Por todos lados se ve corrupción pública. Luis Hermosilla da clases a los Factop de cómo corromper a fiscales y empleados del SII y los casos gate en Carabineros, Fuerzas Armadas, PDI aparecen tan habituales como el pan.
A veces lo olvidamos. En 2011, la crisis de confianza se desató con los abusos empresariales expresados en colusiones, repactaciones unilaterales de créditos, lucro en la educación, etc y luego siguió con el financiamiento ilegal de la política. Hoy, con platas de todos los chilenos, la crisis se agudiza por la corrupción objetiva y subjetiva que se observa en el Estado.
Para el 89% de la población en el Congreso hay bastante o mucha corrupción. El 85% piensa lo mismo de las municipalidades, el 79% de la Fiscalía y la mayoría piensa lo mismo de Carabineros, FF.AA. y PDI.
Un escenario muy complejo del que la política y los políticos debieran preocuparse. Apostar a que la gente se quedará tranquila mirando el bronce que nos dieron los expertos internacionales podría ser tan irresponsable como haberse confiado en el coeficiente GINI cuando en el país se instalaba el relato de la desigualdad. Mientras el GINI internacional decía en 2019 que la desigualdad disminuía en el país, en ese mismo tiempo el 73% de la población creía que en Chile la desigualdad había aumentado durante los últimos 30 años.
Antes que los hechos, lo que mueve las conductas son los relatos y las narrativas dominantes que le dan sentido a la experiencia de las personas. Por eso, aunque Transparencia Internacional nos diga que Chile tiene bronce, si para la mayoría de la población resulta verosímil que la corrupción está enquistada en lo público, actuará en concomitancia con esa creencia.
Concretamente, y ya lo vemos, cada día más personas dejarán de denunciar ante la justicia, creerán más en la autotutela, intentarán pagar menos impuestos y justificarán ilegalidades. Total, “todos lo hacen”.

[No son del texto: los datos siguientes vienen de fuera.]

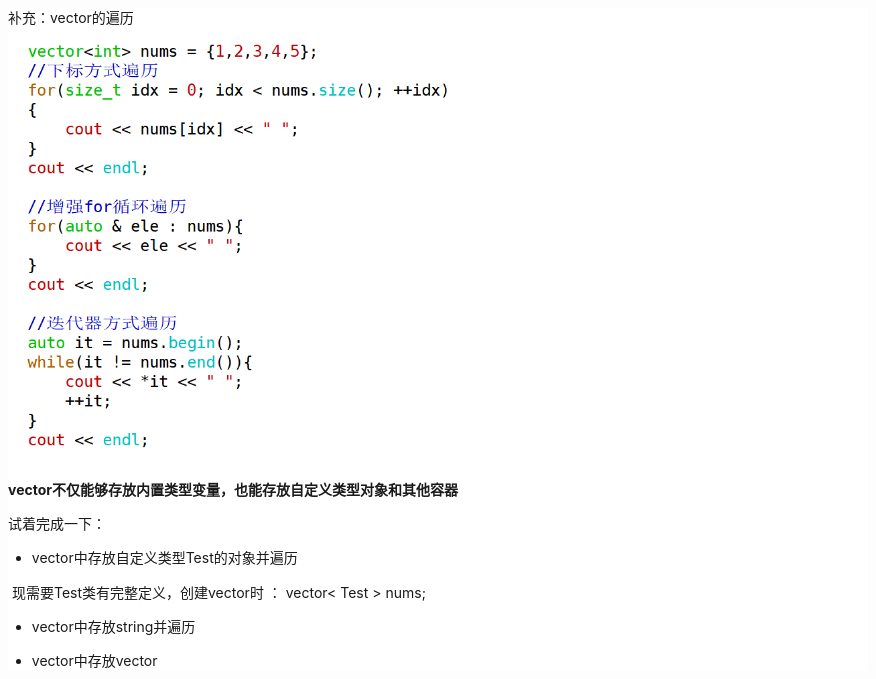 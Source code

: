 

补充：vector的遍历

<img src="2.类与对象.assets/image-20240425104018044.png" alt="image-20240425104018044" style="zoom:67%;" />



**vector不仅能够存放内置类型变量，也能存放自定义类型对象和其他容器**

试着完成一下：

- vector中存放自定义类型Test的对象并遍历

​	现需要Test类有完整定义，创建vector时 ： vector< Test > nums;



- vector中存放string并遍历





- vector中存放vector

Sumará y seguirá y, en lo que más debiera importar a los políticos, los electores apostarán por candidatos independientes, por outsiders. Sí, les debiera importar porque, a pesar de la fatiga y la pérdida de energía social de estos últimos años, el terreno nunca ha estado tan sembrado para la cosecha de los populistas de ocasión arropados por la demanda social de “¡qué se vayan todos!”.